The knights stopped us, blocking us off. David, Rob, and I stood close together. I didn’t see Allan.
Prince John stood outside the gate, mounted on his horse, with a legion of men holding torches around him, beside him, behind him.
He rode in slow, looking at us with a smug smile on his face, and my heart slammed against my chest.
“Lady Huntingdon,” he said. “Earl Huntingdon. Now, tell me this. Why would my mother come to London, escorted by two noblemen and a legion of knights, and then send her precious ransom off with her granddaughter? Hm?”
I didn’t open my mouth.
“It’s strange, isn’t it? Meanwhile, my nattering wife says she has friends, friends that will stop me. There aren’t many people foolish enough to cross me. Except you two.

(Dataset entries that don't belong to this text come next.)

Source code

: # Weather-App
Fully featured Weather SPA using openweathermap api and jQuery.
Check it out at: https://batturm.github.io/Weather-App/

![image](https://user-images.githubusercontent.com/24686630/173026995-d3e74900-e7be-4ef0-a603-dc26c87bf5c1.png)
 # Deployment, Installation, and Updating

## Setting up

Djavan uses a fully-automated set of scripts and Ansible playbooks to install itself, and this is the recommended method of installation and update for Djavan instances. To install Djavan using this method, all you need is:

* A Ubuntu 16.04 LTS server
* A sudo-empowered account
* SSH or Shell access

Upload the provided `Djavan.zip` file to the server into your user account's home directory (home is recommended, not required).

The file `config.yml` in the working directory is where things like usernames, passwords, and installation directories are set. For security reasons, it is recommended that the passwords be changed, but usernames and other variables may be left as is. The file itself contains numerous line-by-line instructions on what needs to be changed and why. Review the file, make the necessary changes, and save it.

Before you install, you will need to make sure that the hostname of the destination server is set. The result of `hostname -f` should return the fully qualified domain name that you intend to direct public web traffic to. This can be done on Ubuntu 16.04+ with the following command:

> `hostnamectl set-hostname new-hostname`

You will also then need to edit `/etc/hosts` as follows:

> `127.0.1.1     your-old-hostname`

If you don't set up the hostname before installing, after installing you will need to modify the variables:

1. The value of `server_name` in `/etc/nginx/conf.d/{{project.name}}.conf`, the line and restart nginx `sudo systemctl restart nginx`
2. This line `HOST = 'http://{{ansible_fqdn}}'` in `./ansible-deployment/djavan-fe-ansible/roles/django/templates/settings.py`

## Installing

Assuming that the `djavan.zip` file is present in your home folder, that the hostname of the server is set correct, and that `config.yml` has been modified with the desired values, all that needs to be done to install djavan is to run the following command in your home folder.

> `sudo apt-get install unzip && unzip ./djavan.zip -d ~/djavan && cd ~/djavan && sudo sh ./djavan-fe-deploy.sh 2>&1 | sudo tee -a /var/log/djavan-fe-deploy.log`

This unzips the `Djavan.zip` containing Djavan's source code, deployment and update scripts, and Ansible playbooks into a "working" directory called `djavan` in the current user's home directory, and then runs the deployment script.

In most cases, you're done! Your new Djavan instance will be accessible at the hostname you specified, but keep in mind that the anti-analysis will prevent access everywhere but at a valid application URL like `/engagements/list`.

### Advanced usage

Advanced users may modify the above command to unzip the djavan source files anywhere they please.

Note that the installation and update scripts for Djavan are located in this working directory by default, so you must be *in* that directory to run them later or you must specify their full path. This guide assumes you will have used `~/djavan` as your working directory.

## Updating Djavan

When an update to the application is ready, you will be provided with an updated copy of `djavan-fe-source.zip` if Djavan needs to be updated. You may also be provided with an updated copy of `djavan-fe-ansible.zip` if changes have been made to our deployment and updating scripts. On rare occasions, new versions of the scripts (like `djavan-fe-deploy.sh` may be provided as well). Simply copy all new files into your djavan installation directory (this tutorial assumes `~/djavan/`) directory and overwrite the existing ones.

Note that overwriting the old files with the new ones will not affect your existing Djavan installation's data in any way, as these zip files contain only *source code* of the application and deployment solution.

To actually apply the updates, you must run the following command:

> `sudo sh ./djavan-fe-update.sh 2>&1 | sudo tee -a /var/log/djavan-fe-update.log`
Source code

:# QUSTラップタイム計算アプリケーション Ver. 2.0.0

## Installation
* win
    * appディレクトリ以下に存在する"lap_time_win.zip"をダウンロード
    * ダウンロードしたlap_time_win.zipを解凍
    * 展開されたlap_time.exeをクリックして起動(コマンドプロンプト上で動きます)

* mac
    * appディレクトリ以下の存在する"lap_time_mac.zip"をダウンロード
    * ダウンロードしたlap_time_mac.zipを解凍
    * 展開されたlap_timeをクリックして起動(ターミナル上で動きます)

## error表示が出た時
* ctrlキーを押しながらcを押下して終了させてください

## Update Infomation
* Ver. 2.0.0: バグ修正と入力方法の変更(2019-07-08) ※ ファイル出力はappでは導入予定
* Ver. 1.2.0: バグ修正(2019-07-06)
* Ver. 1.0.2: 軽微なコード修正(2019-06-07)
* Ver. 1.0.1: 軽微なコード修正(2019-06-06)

So it could all be a rather strange coincidence, or perhaps it isn’t.”
Rob took my half hand in his.
“Jacques,” Prince John called, snapping his fingers. The knight who had taken our accounting stepped forward. “What did they do while they were here?”
“They dropped off the silver, my lord,” he said.

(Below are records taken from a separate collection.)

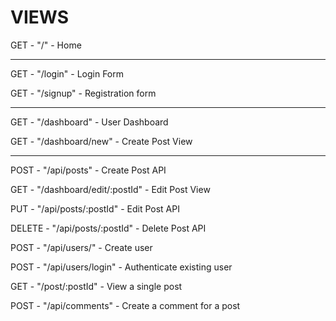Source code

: # VIEWS

GET - "/" - Home

------

GET - "/login" - Login Form


GET - "/signup" - Registration form

------

GET - "/dashboard" - User Dashboard

GET - "/dashboard/new" - Create Post View

------

POST - "/api/posts" - Create Post API

GET - "/dashboard/edit/:postId" - Edit Post View

PUT - "/api/posts/:postId" - Edit Post API

DELETE - "/api/posts/:postId" - Delete Post API

POST - "/api/users/" - Create user

POST - "/api/users/login" - Authenticate existing user

GET - "/post/:postId" - View a single post

POST - "/api/comments" - Create a comment for a post
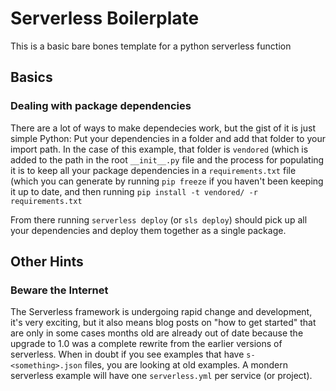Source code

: # Serverless Boilerplate
This is a basic bare bones template for a python serverless function

## Basics
### Dealing with package dependencies
There are a lot of ways to make dependecies work, but the gist of it is just simple Python: Put your dependencies in a folder and add that folder
to your import path. In the case of this example, that folder is `vendored` (which is added to the path in the root `__init__.py` file and the
process for populating it is to keep all your package dependencies in a `requirements.txt` file (which you can generate by running `pip freeze`
if you haven't been keeping it up to date, and then running `pip install -t vendored/ -r requirements.txt`

From there running `serverless deploy` (or `sls deploy`) should pick up all your dependencies and deploy them together as a single package. 

## Other Hints
### Beware the Internet
The Serverless framework is undergoing rapid change and development, it's very exciting, but it also means blog posts on "how to get started" that are only
in some cases months old are already out of date because the upgrade to 1.0 was a complete rewrite from the earlier versions of serverless. When in doubt if
you see examples that have `s-<something>.json` files, you are looking at old examples. A mondern serverless example will have one  `serverless.yml`
per service (or project). 
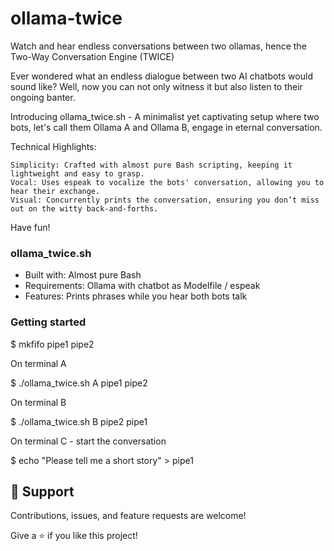 # ollama-twice
Watch and hear endless conversations between two ollamas, hence the Two-Way Conversation Engine (TWICE)

Ever wondered what an endless dialogue between two AI chatbots would sound like? Well, now you can not only witness it but also listen to their ongoing banter.

Introducing ollama_twice.sh - A minimalist yet captivating setup where two bots, let's call them Ollama A and Ollama B, engage in eternal conversation.

Technical Highlights:

    Simplicity: Crafted with almost pure Bash scripting, keeping it lightweight and easy to grasp.
    Vocal: Uses espeak to vocalize the bots' conversation, allowing you to hear their exchange.
    Visual: Concurrently prints the conversation, ensuring you don’t miss out on the witty back-and-forths.

Have fun!

### ollama_twice.sh

- Built with:   Almost pure Bash
- Requirements: Ollama with chatbot as Modelfile / espeak
- Features:     Prints phrases while you hear both bots talk

### Getting started

$ mkfifo pipe1 pipe2

On terminal A

$ ./ollama_twice.sh A pipe1 pipe2 <name of ollama model to use>

On terminal B

$ ./ollama_twice.sh B pipe2 pipe1 <name of ollama model to use>

On terminal C - start the conversation

$ echo "Please tell me a short story" > pipe1

## 🤝 Support

Contributions, issues, and feature requests are welcome!

Give a ⭐️ if you like this project!

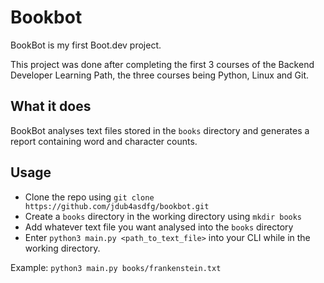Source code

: # Bookbot

BookBot is my first Boot.dev project.

This project was done after completing the first 3 courses of the Backend Developer Learning Path, the three courses being Python, Linux and Git.

## What it does
BookBot analyses text files stored in the `books` directory and generates a report containing word and character counts.

## Usage
- Clone the repo using `git clone https://github.com/jdub4asdfg/bookbot.git`
- Create a `books` directory in the working directory using `mkdir books`
- Add whatever text file you want analysed into the `books` directory
- Enter `python3 main.py <path_to_text_file>` into your CLI while in the working directory.

Example: `python3 main.py books/frankenstein.txt`
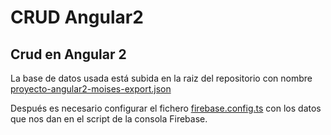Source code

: # CRUD Angular2
## Crud en Angular 2

La base de datos usada está subida en la raiz del repositorio con nombre  [proyecto-angular2-moises-export.json](proyecto-angular2-moises-export.json "Base de datos")

Después es necesario configurar el fichero [firebase.config.ts](https://github.com/MoisesRodriguezN/CRUD-Angular2/blob/master/src/environments/firebase.config.ts "Fichero configuración Firebase") con los datos que nos dan en el script de la consola Firebase.
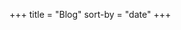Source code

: +++
title = "Blog"
sort-by = "date"
+++

[](qmacros.md)
[](qpython.md)
[](dev_env.md)
[](wbt.md)
[](civillinux.md)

“Did you watch them do it? Pick it up, put it down, you watched every chest?”
He paused. “Yes,” he said. But he hadn’t.
“And you went through each chest? Matched the amounts, verified their contents?”
He paused longer. I tugged Rob’s hand to sit on the small of my back over the hilt of my knife, and his eyes met mine for one brief look.
“Go check the silver,” Prince John snapped.
He went. We only had moments.
Prince John dismounted. The knights parted for him, and he came into the circle with us with a wide grin. “Anything you want to confess, Marian?”
“Don’t speak to her,” Rob snapped. “You want to accuse her of something, speak to me.”
“Confess,” he said, stepping close to me. “And I’ll make up a good lie about how you died.”
“I’ll confess,” I whispered.
He stepped a tiny bit closer. “A little louder, Marian.”
“You used to be afraid to get so close to me,” I told him, and he met my eyes. “That was a good instinct.”
I slammed my knee into his crotch, drawing my knife as Rob pulled the other knife from my back. Prince John grabbed my hand with the knife, but I pushed back on his hold, forcing the knights to break the circle as he fell back.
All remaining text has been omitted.